Hi all,
I have ~1000 RNAseq samples that come from 100 donors and am using edgeR to analyse it. The tissue from the 100 donors was treated with either 9 different chemicals (A, B, C, ...) or not treated at all (control).
Unfortunatly, due to technical reasons, I had to remove some of the control condition (only 3) due to a low number of reads (<5e6). This means that I have some "unpaired" samples, i.e. they received the treatment but I have no control for them. Is it correct, that I can still formulate a design model like this, if I am just interested in the average difference between for example treatment5 and the control?
#my design (for simplicity all batch effects are ignored)
design = ~ patient.id + treatment
A related question is the following. Because I have so many samples, I am using sva to adjust for batch effects. Is it correct, that after using this approach, I can remove the patient.id
from my design because the identified surrogate variables account for patient-specific effects.
#my design after SVA
design = ~ SV1 + SV2 + SV3 +SV4+ SV5 ... + SV12 + treatment
Any input is very much appreciated!
Cheers
Thank you very much for your input! I picked the 5M read threshold, because this is what I generally read on the internet (for example ECSEQ or Illumina. ENCODE even recommends 30 million reasds [see RNA Sequence Experiment Design: Replication and sequencing depth]).
The reason I am using SVA is the following: I know that there are several technical variables (and also biological ones) that influence expression such as age or sex or ethnicity, but they are not of interest for me. The problem is that I do not have information about age or ethinicity for all my participants (because it is a big dataset), so I can not model the effect of it. Would you agree that in this case SVA is the right approach?
The first thing with low depth samples to do is to resequence them. If that is not possible, check in exploratory analysis such as PCA or MDS whether there is data-driven evidence that the depth is a problem and drives outlier behaviour. If that is true you could still use limma with arrayWeights or voomWithQualityWeights to downweight rather than remove the sample. Removing would be the last option to consider.

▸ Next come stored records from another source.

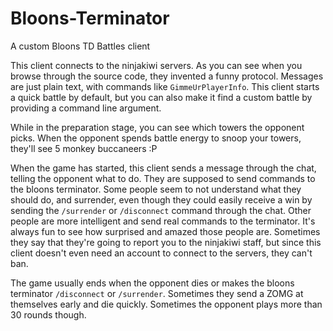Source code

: # Bloons-Terminator
A custom Bloons TD Battles client

This client connects to the ninjakiwi servers. As you can see when you browse through the source code, they invented a funny protocol. Messages are just plain text, with commands like `GimmeUrPlayerInfo`. This client starts a quick battle by default, but you can also make it find a custom battle by providing a command line argument.

While in the preparation stage, you can see which towers the opponent picks. When the opponent spends battle energy to snoop your towers, they'll see 5 monkey buccaneers :P

When the game has started, this client sends a message through the chat, telling the opponent what to do. They are supposed to send commands to the bloons terminator. Some people seem to not understand what they should do, and surrender, even though they could easily receive a win by sending the `/surrender` or `/disconnect` command through the chat. Other people are more intelligent and send real commands to the terminator. It's always fun to see how surprised and amazed those people are. Sometimes they say that they're going to report you to the ninjakiwi staff, but since this client doesn't even need an account to connect to the servers, they can't ban.

The game usually ends when the opponent dies or makes the bloons terminator `/disconnect` or `/surrender`. Sometimes they send a ZOMG at themselves early and die quickly. Sometimes the opponent plays more than 30 rounds though.
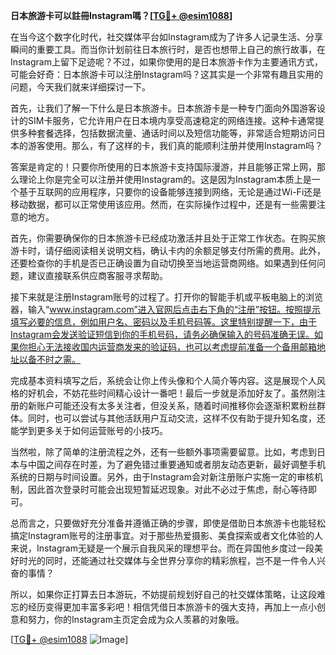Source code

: **日本旅游卡可以註冊Instagram嗎？[[TG💪+ @esim1088](https://t.me/s/esim1088)]**

在当今这个数字化时代，社交媒体平台如Instagram成为了许多人记录生活、分享瞬间的重要工具。而当你计划前往日本旅行时，是否也想带上自己的旅行故事，在Instagram上留下足迹呢？不过，如果你使用的是日本旅游卡作为主要通讯方式，可能会好奇：日本旅游卡可以注册Instagram吗？这其实是一个非常有趣且实用的问题，今天我们就来详细探讨一下。

首先，让我们了解一下什么是日本旅游卡。日本旅游卡是一种专门面向外国游客设计的SIM卡服务，它允许用户在日本境内享受高速稳定的网络连接。这种卡通常提供多种套餐选择，包括数据流量、通话时间以及短信功能等，非常适合短期访问日本的游客使用。那么，有了这样的卡，我们真的能顺利注册并使用Instagram吗？

答案是肯定的！只要你所使用的日本旅游卡支持国际漫游，并且能够正常上网，那么理论上你是完全可以注册并使用Instagram的。这是因为Instagram本质上是一个基于互联网的应用程序，只要你的设备能够连接到网络，无论是通过Wi-Fi还是移动数据，都可以正常使用该应用。然而，在实际操作过程中，还是有一些需要注意的地方。

首先，你需要确保你的日本旅游卡已经成功激活并且处于正常工作状态。在购买旅游卡时，请仔细阅读相关说明文档，确认卡内的余额足够支付所需的费用。此外，还要检查你的手机是否已正确设置为自动切换至当地运营商网络。如果遇到任何问题，建议直接联系供应商客服寻求帮助。

接下来就是注册Instagram账号的过程了。打开你的智能手机或平板电脑上的浏览器，输入“www.instagram.com”进入官网后点击右下角的“注册”按钮。按照提示填写必要的信息，例如用户名、密码以及手机号码等。这里特别提醒一下，由于Instagram会发送验证短信到你的手机号码，请务必确保输入的号码准确无误。如果你担心无法接收国内运营商发来的验证码，也可以考虑提前准备一个备用邮箱地址以备不时之需。

完成基本资料填写之后，系统会让你上传头像和个人简介等内容。这是展现个人风格的好机会，不妨花些时间精心设计一番吧！最后一步就是添加好友了。虽然刚注册的新账户可能还没有太多关注者，但没关系，随着时间推移你会逐渐积累粉丝群体。同时，也可以尝试与其他活跃用户互动交流，这样不仅有助于提升知名度，还能学到更多关于如何运营账号的小技巧。

当然啦，除了简单的注册流程之外，还有一些额外事项需要留意。比如，考虑到日本与中国之间存在时差，为了避免错过重要通知或者朋友动态更新，最好调整手机系统的日期与时间设置。另外，由于Instagram会对新注册账户实施一定的审核机制，因此首次登录时可能会出现短暂延迟现象。对此不必过于焦虑，耐心等待即可。

总而言之，只要做好充分准备并遵循正确的步骤，即使是借助日本旅游卡也能轻松搞定Instagram账号的注册事宜。对于那些热爱摄影、美食探索或者文化体验的人来说，Instagram无疑是一个展示自我风采的理想平台。而在异国他乡度过一段美好时光的同时，还能通过社交媒体与全世界分享你的精彩旅程，岂不是一件令人兴奋的事情？

所以，如果你正打算去日本游玩，不妨提前规划好自己的社交媒体策略，让这段难忘的经历变得更加丰富多彩吧！相信凭借日本旅游卡的强大支持，再加上一点小创意和努力，你的Instagram主页定会成为众人羡慕的对象哦。

[[TG💪+ @esim1088](https://t.me/s/esim1088) ![Image](https://i.postimg.cc/4NQfJmqS/Snipaste-2025-05-13-00-14-12.png)]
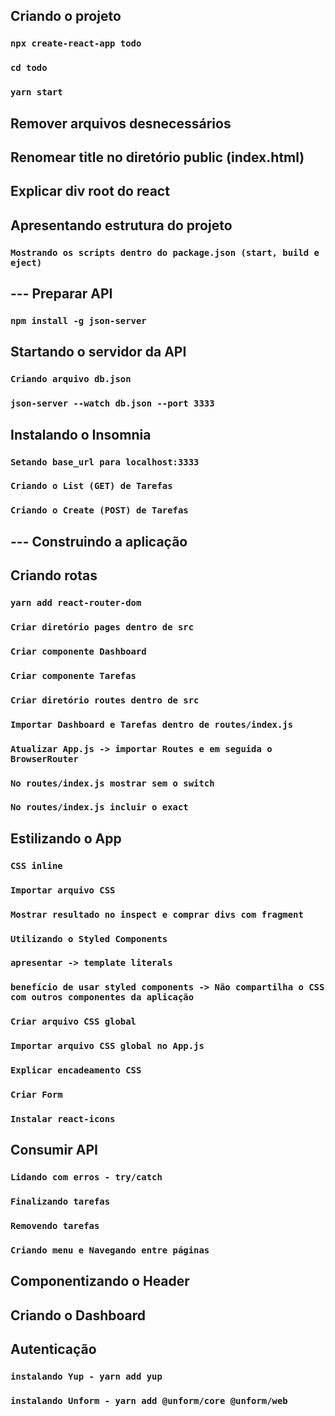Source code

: ## Criando o projeto

### `npx create-react-app todo`

### `cd todo`

### `yarn start`

## Remover arquivos desnecessários

## Renomear title no diretório public (index.html)

## Explicar div root do react

## Apresentando estrutura do projeto

### `Mostrando os scripts dentro do package.json (start, build e eject)`



## --- Preparar API

### `npm install -g json-server`


## Startando o servidor da API

### `Criando arquivo db.json`

### `json-server --watch db.json --port 3333`


## Instalando o Insomnia

### `Setando base_url para localhost:3333`

### `Criando o List (GET) de Tarefas`

### `Criando o Create (POST) de Tarefas`



## --- Construindo a aplicação

## Criando rotas

### `yarn add react-router-dom`

### `Criar diretório pages dentro de src`

### `Criar componente Dashboard`

### `Criar componente Tarefas`

### `Criar diretório routes dentro de src`

### `Importar Dashboard e Tarefas dentro de routes/index.js`

### `Atualizar App.js -> importar Routes e em seguida o BrowserRouter`

### `No routes/index.js mostrar sem o switch`

### `No routes/index.js incluir o exact`


## Estilizando o App

### `CSS inline`

### `Importar arquivo CSS`

### `Mostrar resultado no inspect e comprar divs com fragment`

### `Utilizando o Styled Components`

### `apresentar -> template literals`

### `benefício de usar styled components -> Não compartilha o CSS com outros componentes da aplicação`

### `Criar arquivo CSS global`

### `Importar arquivo CSS global no App.js`

### `Explicar encadeamento CSS`

### `Criar Form`

### `Instalar react-icons`

## Consumir API

### `Lidando com erros - try/catch`

### `Finalizando tarefas`

### `Removendo tarefas`

### `Criando menu e Navegando entre páginas`



## Componentizando o Header

## Criando o Dashboard


## Autenticação

### `instalando Yup - yarn add yup`

### `instalando Unform - yarn add @unform/core @unform/web`



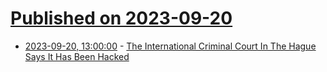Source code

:# [Published on 2023-09-20](index.md)

* [2023-09-20, 13:00:00](https://yro.slashdot.org/story/23/09/20/1039230/the-international-criminal-court-in-the-hague-says-it-has-been-hacked?utm_source=rss1.0mainlinkanon&utm_medium=feed) - [The International Criminal Court In The Hague Says It Has Been Hacked](https://yro.slashdot.org/story/23/09/20/1039230/the-international-criminal-court-in-the-hague-says-it-has-been-hacked?utm_source=rss1.0mainlinkanon&utm_medium=feed)
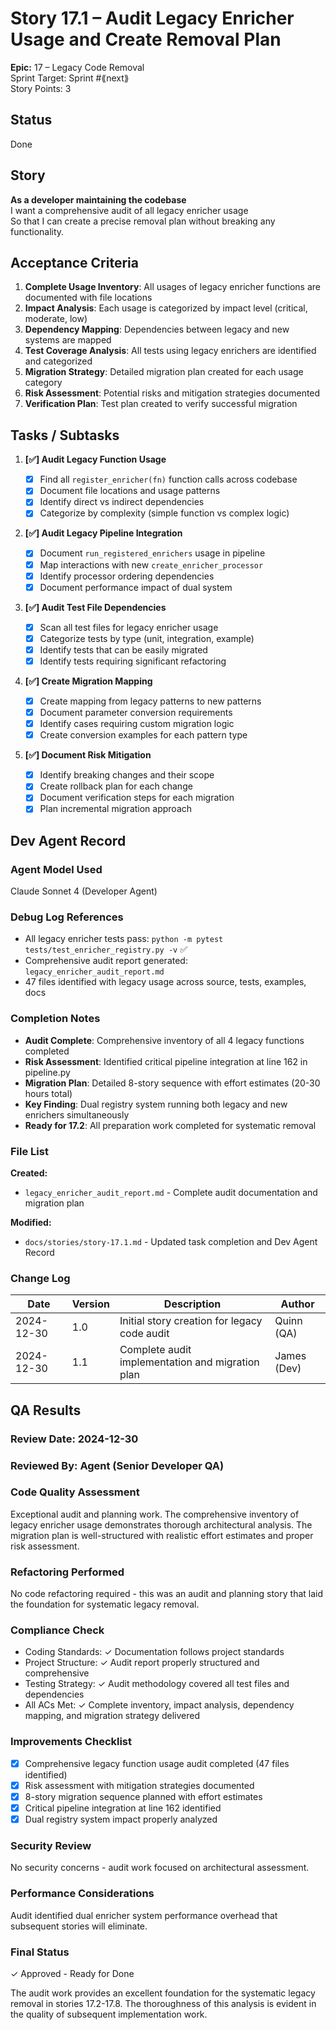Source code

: # Story 17.1 – Audit Legacy Enricher Usage and Create Removal Plan

**Epic:** 17 – Legacy Code Removal  
Sprint Target: Sprint #⟪next⟫  
Story Points: 3

## Status

Done

## Story

**As a developer maintaining the codebase**  
I want a comprehensive audit of all legacy enricher usage  
So that I can create a precise removal plan without breaking any functionality.

## Acceptance Criteria

1. **Complete Usage Inventory**: All usages of legacy enricher functions are documented with file locations
2. **Impact Analysis**: Each usage is categorized by impact level (critical, moderate, low)
3. **Dependency Mapping**: Dependencies between legacy and new systems are mapped
4. **Test Coverage Analysis**: All tests using legacy enrichers are identified and categorized
5. **Migration Strategy**: Detailed migration plan created for each usage category
6. **Risk Assessment**: Potential risks and mitigation strategies documented
7. **Verification Plan**: Test plan created to verify successful migration

## Tasks / Subtasks

1. **[✅] Audit Legacy Function Usage**

   - [x] Find all `register_enricher(fn)` function calls across codebase
   - [x] Document file locations and usage patterns
   - [x] Identify direct vs indirect dependencies
   - [x] Categorize by complexity (simple function vs complex logic)

2. **[✅] Audit Legacy Pipeline Integration**

   - [x] Document `run_registered_enrichers` usage in pipeline
   - [x] Map interactions with new `create_enricher_processor`
   - [x] Identify processor ordering dependencies
   - [x] Document performance impact of dual system

3. **[✅] Audit Test File Dependencies**

   - [x] Scan all test files for legacy enricher usage
   - [x] Categorize tests by type (unit, integration, example)
   - [x] Identify tests that can be easily migrated
   - [x] Identify tests requiring significant refactoring

4. **[✅] Create Migration Mapping**

   - [x] Create mapping from legacy patterns to new patterns
   - [x] Document parameter conversion requirements
   - [x] Identify cases requiring custom migration logic
   - [x] Create conversion examples for each pattern type

5. **[✅] Document Risk Mitigation**
   - [x] Identify breaking changes and their scope
   - [x] Create rollback plan for each change
   - [x] Document verification steps for each migration
   - [x] Plan incremental migration approach

## Dev Agent Record

### Agent Model Used

Claude Sonnet 4 (Developer Agent)

### Debug Log References

- All legacy enricher tests pass: `python -m pytest tests/test_enricher_registry.py -v` ✅
- Comprehensive audit report generated: `legacy_enricher_audit_report.md`
- 47 files identified with legacy usage across source, tests, examples, docs

### Completion Notes

- **Audit Complete**: Comprehensive inventory of all 4 legacy functions completed
- **Risk Assessment**: Identified critical pipeline integration at line 162 in pipeline.py
- **Migration Plan**: Detailed 8-story sequence with effort estimates (20-30 hours total)
- **Key Finding**: Dual registry system running both legacy and new enrichers simultaneously
- **Ready for 17.2**: All preparation work completed for systematic removal

### File List

**Created:**

- `legacy_enricher_audit_report.md` - Complete audit documentation and migration plan

**Modified:**

- `docs/stories/story-17.1.md` - Updated task completion and Dev Agent Record

### Change Log

| Date       | Version | Description                                      | Author      |
| ---------- | ------- | ------------------------------------------------ | ----------- |
| 2024-12-30 | 1.0     | Initial story creation for legacy code audit     | Quinn (QA)  |
| 2024-12-30 | 1.1     | Complete audit implementation and migration plan | James (Dev) |

## QA Results

### Review Date: 2024-12-30

### Reviewed By: Agent (Senior Developer QA)

### Code Quality Assessment

Exceptional audit and planning work. The comprehensive inventory of legacy enricher usage demonstrates thorough architectural analysis. The migration plan is well-structured with realistic effort estimates and proper risk assessment.

### Refactoring Performed

No code refactoring required - this was an audit and planning story that laid the foundation for systematic legacy removal.

### Compliance Check

- Coding Standards: ✓ Documentation follows project standards
- Project Structure: ✓ Audit report properly structured and comprehensive
- Testing Strategy: ✓ Audit methodology covered all test files and dependencies
- All ACs Met: ✓ Complete inventory, impact analysis, dependency mapping, and migration strategy delivered

### Improvements Checklist

- [x] Comprehensive legacy function usage audit completed (47 files identified)
- [x] Risk assessment with mitigation strategies documented
- [x] 8-story migration sequence planned with effort estimates
- [x] Critical pipeline integration at line 162 identified
- [x] Dual registry system impact properly analyzed

### Security Review

No security concerns - audit work focused on architectural assessment.

### Performance Considerations

Audit identified dual enricher system performance overhead that subsequent stories will eliminate.

### Final Status

✓ Approved - Ready for Done

The audit work provides an excellent foundation for the systematic legacy removal in stories 17.2-17.8. The thoroughness of this analysis is evident in the quality of subsequent implementation work.

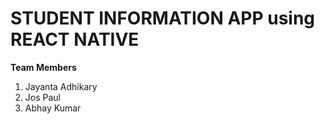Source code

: # STUDENT INFORMATION APP using REACT NATIVE
**Team Members**
1. Jayanta Adhikary
2. Jos Paul
3. Abhay Kumar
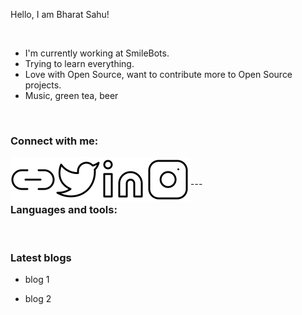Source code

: Hello, I am Bharat Sahu!

<br />

- I'm currently working at SmileBots.
- Trying to learn everything.
- Love with Open Source, want to contribute more to Open Source projects.
- Music, green tea, beer

<br />

### Connect with me:

[<img align="left" alt="bhar4t.com" src="https://raw.githubusercontent.com/bhar4t/bhar4t/ab2734417cb287c9be1434892a0303a8900ffd40/images/link-2.svg" />][website]

[<img align="left" alt="twitter" src="./images/twitter.svg" />][twitter]

[<img align="left" alt="linkedin" src="./images/linkedin.svg" />][linkedin]

[<img align="left" alt="instagram" src="./images/instagram.svg" />][instagram]

<br/>
<br/>
---

### Languages and tools:

<br />

### Latest blogs

- blog 1

- blog 2

<br />

[website]: https://bhar4t.com/
[twitter]: https://twitter.com/bhar4t
[linkedin]: https://www.linkedin.com/in/bhar4t/
[instagram]: https://www.instagram.com/bhar4t/
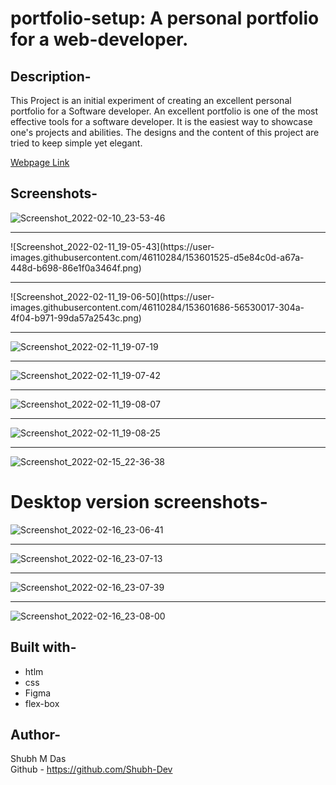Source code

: # portfolio-setup: A personal portfolio for a web-developer.

## Description-
This Project is an initial experiment of creating an excellent personal portfolio for a Software developer. An excellent portfolio is one of the most effective tools for a software developer. It is the easiest way to showcase one's projects and abilities. The designs and the content of this project are tried to keep simple yet elegant.

[Webpage Link ]( https://shubh-dev.github.io/my-portfolio/-dev.github.io/portfolio-setup)


## Screenshots-

![Screenshot_2022-02-10_23-53-46](https://user-images.githubusercontent.com/46110284/153472460-00955092-bde4-4b05-8cff-a42b6ee7b7cd.png)
<hr>
![Screenshot_2022-02-11_19-05-43](https://user-images.githubusercontent.com/46110284/153601525-d5e84c0d-a67a-448d-b698-86e1f0a3464f.png)

<hr>
![Screenshot_2022-02-11_19-06-50](https://user-images.githubusercontent.com/46110284/153601686-56530017-304a-4f04-b971-99da57a2543c.png)

<hr>

![Screenshot_2022-02-11_19-07-19](https://user-images.githubusercontent.com/46110284/153601767-420403b3-753f-472a-ab55-3f3094d06ed2.png)

<hr>

![Screenshot_2022-02-11_19-07-42](https://user-images.githubusercontent.com/46110284/153601841-c6c9a59e-8d27-4e6c-835a-3004492aa5ce.png)

<hr>

![Screenshot_2022-02-11_19-08-07](https://user-images.githubusercontent.com/46110284/153601918-aa46e68e-3e8d-4b22-8049-313e9af4cc8d.png)

<hr>

![Screenshot_2022-02-11_19-08-25](https://user-images.githubusercontent.com/46110284/153602011-f4b5fc3a-2b5a-4ae7-ab90-84807267063f.png)

<hr>

![Screenshot_2022-02-15_22-36-38](https://user-images.githubusercontent.com/46110284/154112499-11c15778-106b-4af3-9d05-124be8b916a7.png)

# Desktop version screenshots-

![Screenshot_2022-02-16_23-06-41](https://user-images.githubusercontent.com/46110284/154323814-f68a06a1-961d-4892-b843-dbb440622ca4.png)

<hr>

![Screenshot_2022-02-16_23-07-13](https://user-images.githubusercontent.com/46110284/154323958-742ab739-038e-479e-81a7-2c90bda45eb6.png)

<hr>

![Screenshot_2022-02-16_23-07-39](https://user-images.githubusercontent.com/46110284/154324078-6b677d91-e9f1-4c74-a47c-e69b2175e903.png)

<hr>


![Screenshot_2022-02-16_23-08-00](https://user-images.githubusercontent.com/46110284/154324177-44271f8b-9772-4fe4-b5c9-b8f266eb3037.png)



## Built with-
- htlm
- css 
- Figma
- flex-box

## Author- 
Shubh M Das </br>
Github - https://github.com/Shubh-Dev


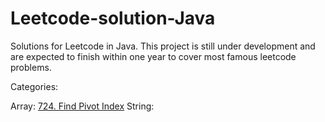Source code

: # Leetcode-solution-Java
Solutions for Leetcode in Java. This project is still under development and are expected to finish within one year to cover most famous leetcode problems.

Categories:

Array:
[724. Find Pivot Index](Array/PivotIndex.java)
String:
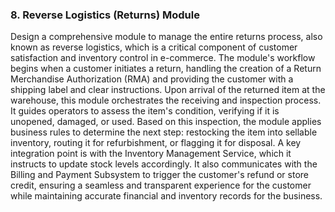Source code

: ### 8. Reverse Logistics (Returns) Module
Design a comprehensive module to manage the entire returns process, also known as reverse logistics, which is a critical component of customer satisfaction and inventory control in e-commerce. The module's workflow begins when a customer initiates a return, handling the creation of a Return Merchandise Authorization (RMA) and providing the customer with a shipping label and clear instructions. Upon arrival of the returned item at the warehouse, this module orchestrates the receiving and inspection process. It guides operators to assess the item's condition, verifying if it is unopened, damaged, or used. Based on this inspection, the module applies business rules to determine the next step: restocking the item into sellable inventory, routing it for refurbishment, or flagging it for disposal. A key integration point is with the Inventory Management Service, which it instructs to update stock levels accordingly. It also communicates with the Billing and Payment Subsystem to trigger the customer's refund or store credit, ensuring a seamless and transparent experience for the customer while maintaining accurate financial and inventory records for the business.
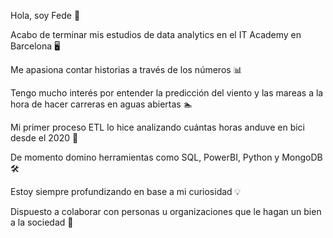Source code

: Hola, soy Fede 👋

Acabo de terminar mis estudios de data analytics en el IT Academy en Barcelona 🖥️

Me apasiona contar historias a través de los números 📊

Tengo mucho interés por entender la predicción del viento y las mareas a la hora de hacer carreras en aguas abiertas 🏊

Mi primer proceso ETL lo hice analizando cuántas horas anduve en bici desde el 2020 🤯

De momento domino herramientas como SQL, PowerBI, Python y MongoDB 🛠️

Estoy siempre profundizando en base a mi curiosidad 💡

Dispuesto a colaborar con personas u organizaciones que le hagan un bien a la sociedad 💞
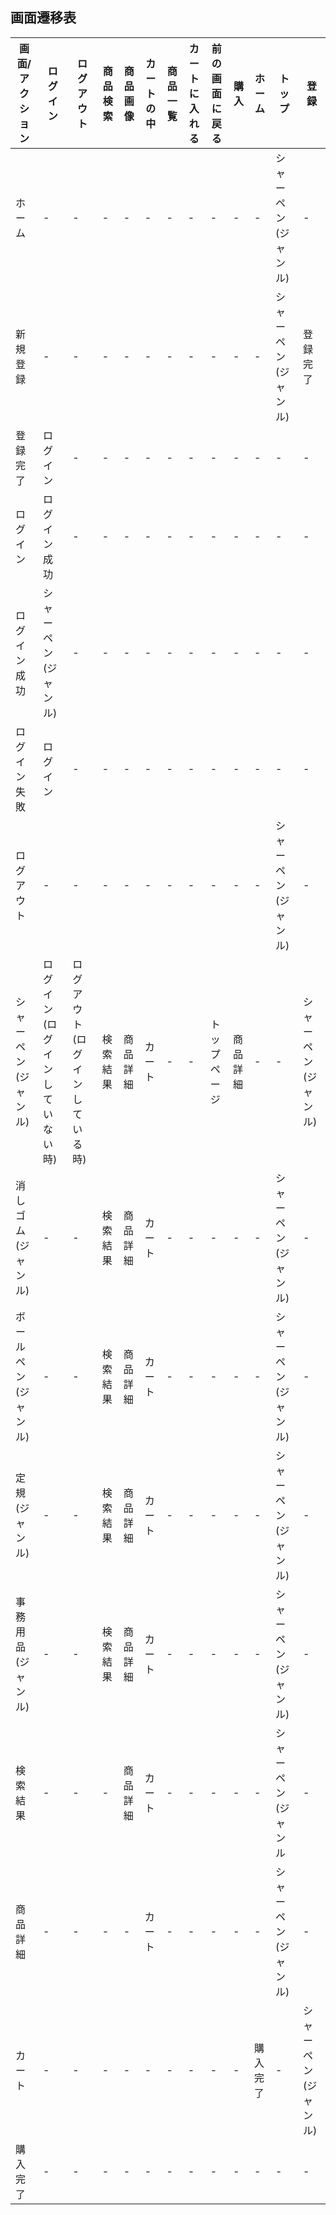 ## 画面遷移表

|画面/アクション|ログイン|ログアウト|商品検索|商品画像|カートの中|商品一覧|カートに入れる|前の画面に戻る|購入|ホーム|トップ|登録|
|-------------|-------|---------|-------|-------|---------|-------|-------------|------------|------|---------|-----|----|
|ホーム|-|-|-|-|-|-|-|-|-|-|シャーペン(ジャンル)|-|
|新規登録|-|-|-|-|-|-|-|-|-|-|シャーペン(ジャンル)|登録完了|
|登録完了|ログイン|-|-|-|-|-|-|-|-|-|-|-|
|ログイン|ログイン成功|-|-|-|-|-|-|-|-|-|-|-|シャーペン(ジャンル)|-|
|ログイン成功|シャーペン(ジャンル)|-|-|-|-|-|-|-|-|-|-|-|-|
|ログイン失敗|ログイン|-|-|-|-|-|-|-|-|-|-|-|-|
|ログアウト|-|-|-|-|-|-|-|-|-|-|シャーペン(ジャンル)|-|
|シャーペン(ジャンル)|ログイン(ログインしていない時)|ログアウト(ログインしている時)|検索結果|商品詳細|カート|-|-|トップページ|商品詳細|-|-|シャーペン(ジャンル)|-|
|消しゴム(ジャンル)|-|-|検索結果|商品詳細|カート|-|-|-|-|-|シャーペン(ジャンル)|-|
|ボールペン(ジャンル)|-|-|検索結果|商品詳細|カート|-|-|-|-|-|シャーペン(ジャンル)|-|
|定規(ジャンル)|-|-|検索結果|商品詳細|カート|-|-|-|-|-|シャーペン(ジャンル)|-|
|事務用品(ジャンル)|-|-|検索結果|商品詳細|カート|-|-|-|-|-|シャーペン(ジャンル)|-|
|検索結果|-|-|-|商品詳細|カート|-|-|-|-|-|シャーペン(ジャンル|-|
|商品詳細|-|-|-|-|カート|-|-|-|-|-|シャーペン(ジャンル)|-|-|
|カート|-|-|-|-|-|-|-|-|-|購入完了|-|シャーペン(ジャンル)|-|
|購入完了|-|-|-|-|-|-|-|-|-|-|-|-|シャーペン(ジャンル)|-|
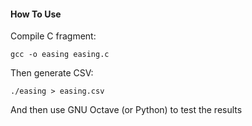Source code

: #### How To Use

Compile C fragment:

`gcc -o easing easing.c`

Then generate CSV:

`./easing > easing.csv`

And then use GNU Octave (or Python) to test the results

If you are blocking on subject, none of the things you mention should have any effect, and couldn't be fit anyway (after blocking on subject). In other words, algebraically you are fitting a paired t-test, where for each subject you are computing the difference between a treatment and that person's control. Both the treatment and control provide information about the sex, age, ethnicity, and any other phenotype inherent to that person, and by subtracting one from the other (control from treatment) you are effectively canceling out any subject-specific variation.
And if you randomized correctly (keeping each subject within a given batch), then you are also canceling out the batch effect. If you didn't randomize correctly, then that is a tragedy.
Also, there is a difference between recommending a certain number of reads (30M is excessive IMO) and saying 'Remove any samples with <X million reads`. People recommend all sorts of things that aren't necessarily achievable in practice.
Thank you very much, this makes a lot of sense! We actually randomized "correctly" (i.e. batch and subject are confounded and not batch and condition). Just one last thing that I am unsure about. Even if I do not remove any samples because of low counts, some conditions are not paired (sequencing failed and we simply do not have them in our meta data). For these cases, can I still keep the "single" sample and just have the design
~donor + condition
, or will this mess up the "paired t-test" since some samples are unpaired?There are previous questions on incomplete pairing in DESeq2, and the unpaired samples are not considered so they don't add to any inference.